HR668, deemed the 'Shield Act', is an attempt to address the insane vulnerability of the US electrical grid to a host of threats. Like similar acts before it, it represents a profound sanity and a focus on some of the few things that governments actually can be good at. Also like similar acts, it will likely go nowhere. It's almost like we have a death wish as a civilization.
The brute truth is that a close cousin of the 'Army of the Twelve Monkeys'---call it the 'Army of the Twenty-Four Angry Smart Rednecks', is all that it would take to end civilization as we know it in the US. The article talks about things like terrorist EMPs, low kiloton nuclear weapons at extremely high altitude, and intense solar events like the Carrington event.

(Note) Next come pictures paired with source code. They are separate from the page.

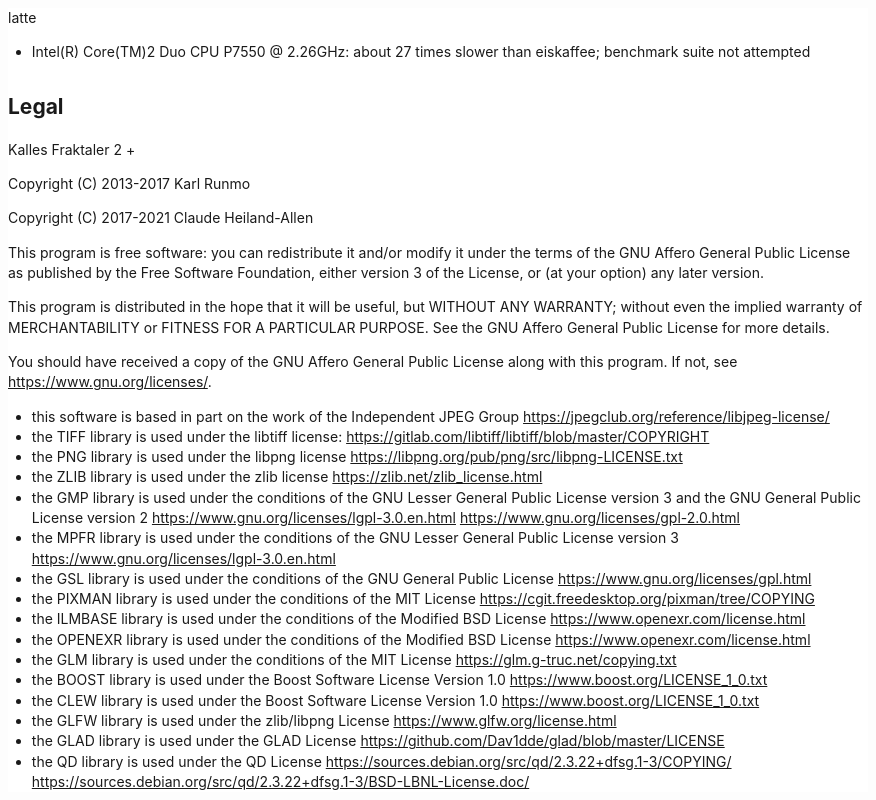 latte

- Intel(R) Core(TM)2 Duo CPU P7550 @ 2.26GHz:
  about 27 times slower than eiskaffee; benchmark suite not attempted


## Legal

Kalles Fraktaler 2 +

Copyright (C) 2013-2017 Karl Runmo

Copyright (C) 2017-2021 Claude Heiland-Allen

This program is free software: you can redistribute it and/or modify
it under the terms of the GNU Affero General Public License as
published by the Free Software Foundation, either version 3 of the
License, or (at your option) any later version.

This program is distributed in the hope that it will be useful,
but WITHOUT ANY WARRANTY; without even the implied warranty of
MERCHANTABILITY or FITNESS FOR A PARTICULAR PURPOSE.  See the
GNU Affero General Public License for more details.

You should have received a copy of the GNU Affero General Public License
along with this program.  If not, see <https://www.gnu.org/licenses/>.

- this software is based in part on the work of the Independent JPEG
  Group
  <https://jpegclub.org/reference/libjpeg-license/>
- the TIFF library is used under the libtiff license:
  <https://gitlab.com/libtiff/libtiff/blob/master/COPYRIGHT>
- the PNG library is used under the libpng license
  <https://libpng.org/pub/png/src/libpng-LICENSE.txt>
- the ZLIB library is used under the zlib license
  <https://zlib.net/zlib_license.html>
- the GMP library is used under the conditions of the GNU Lesser General
  Public License version 3 and the GNU General Public License version 2
  <https://www.gnu.org/licenses/lgpl-3.0.en.html>
  <https://www.gnu.org/licenses/gpl-2.0.html>
- the MPFR library is used under the conditions of the GNU Lesser
  General Public License version 3
  <https://www.gnu.org/licenses/lgpl-3.0.en.html>
- the GSL library is used under the conditions of the GNU General Public
  License
  <https://www.gnu.org/licenses/gpl.html>
- the PIXMAN library is used under the conditions of the MIT License
  <https://cgit.freedesktop.org/pixman/tree/COPYING>
- the ILMBASE library is used under the conditions of the Modified BSD
  License
  <https://www.openexr.com/license.html>
- the OPENEXR library is used under the conditions of the Modified BSD
  License
  <https://www.openexr.com/license.html>
- the GLM library is used under the conditions of the MIT License
  <https://glm.g-truc.net/copying.txt>
- the BOOST library is used under the Boost Software License Version 1.0
  <https://www.boost.org/LICENSE_1_0.txt>
- the CLEW library is used under the Boost Software License Version 1.0
  <https://www.boost.org/LICENSE_1_0.txt>
- the GLFW library is used under the zlib/libpng License
  <https://www.glfw.org/license.html>
- the GLAD library is used under the GLAD License
  <https://github.com/Dav1dde/glad/blob/master/LICENSE>
- the QD library is used under the QD License
  <https://sources.debian.org/src/qd/2.3.22+dfsg.1-3/COPYING/>
  <https://sources.debian.org/src/qd/2.3.22+dfsg.1-3/BSD-LBNL-License.doc/>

All of these are real and quite legitimate threats. But the fact of the matter is that even something far simpler would be just as devastating, perhaps even moreso.

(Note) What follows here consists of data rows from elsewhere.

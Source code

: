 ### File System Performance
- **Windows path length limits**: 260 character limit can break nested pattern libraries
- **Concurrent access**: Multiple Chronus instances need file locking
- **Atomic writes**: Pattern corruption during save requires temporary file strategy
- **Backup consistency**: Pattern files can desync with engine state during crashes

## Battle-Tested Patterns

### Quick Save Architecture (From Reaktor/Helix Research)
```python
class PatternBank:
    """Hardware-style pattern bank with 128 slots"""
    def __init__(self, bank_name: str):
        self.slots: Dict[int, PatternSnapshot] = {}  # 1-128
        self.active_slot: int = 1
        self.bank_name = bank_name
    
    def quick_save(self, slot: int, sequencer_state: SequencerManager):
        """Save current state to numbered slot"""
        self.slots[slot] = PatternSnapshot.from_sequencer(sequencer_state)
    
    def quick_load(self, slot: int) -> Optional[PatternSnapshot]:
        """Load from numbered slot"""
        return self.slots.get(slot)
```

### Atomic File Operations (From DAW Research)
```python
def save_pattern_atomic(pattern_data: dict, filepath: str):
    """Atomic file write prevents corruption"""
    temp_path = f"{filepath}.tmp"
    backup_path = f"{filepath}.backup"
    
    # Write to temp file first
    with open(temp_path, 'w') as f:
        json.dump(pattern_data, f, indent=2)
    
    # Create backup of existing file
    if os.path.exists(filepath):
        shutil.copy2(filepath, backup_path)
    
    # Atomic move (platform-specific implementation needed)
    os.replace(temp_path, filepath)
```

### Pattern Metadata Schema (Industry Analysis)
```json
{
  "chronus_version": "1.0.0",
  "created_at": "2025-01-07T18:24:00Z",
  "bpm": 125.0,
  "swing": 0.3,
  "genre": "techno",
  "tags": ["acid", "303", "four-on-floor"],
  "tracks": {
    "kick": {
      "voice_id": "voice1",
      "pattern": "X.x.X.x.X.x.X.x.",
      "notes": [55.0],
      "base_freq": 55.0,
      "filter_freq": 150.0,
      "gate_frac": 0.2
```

Back when the 'great and the good' decided that we had to meddle in the Balkans back in the late 90s, I worried quite a bit about this scenario. You see, Serbs, for instance, don't stand out in the US. Most of them are Orthodox or Catholic. One is a friend of mine for some years at work, and few people would guess that he was a foreigner. It is PROFOUNDLY DANGEROUS in a country with infrastructure as fragile as that of the US to mess with countries having a population that would not draw much attention in the US and fairly high levels of intelligence and technical acumen.
There's a good chance we'll get some hardcore solar storms out of the upcoming solar maximum this year or early next. It's also true that 24 angry smart rednecks (which can be translated into any language you choose as long as it produces that population segment) could trash our power grid beyond repair. Ultra high voltage transformers are pretty much absolutely essential to maintaining said grid, very vulnerable, fairly small in number, have negligible spares available, are not produced in the US, and have very long lead times for new orders.
A sane government would stockpile spares in safe distributed locations. We don't have a sane government.
Judging by the difficulties in restoring power after the Derecho storms, the institutional competence of the power companies and Corps of Engineers appears to be slumping also.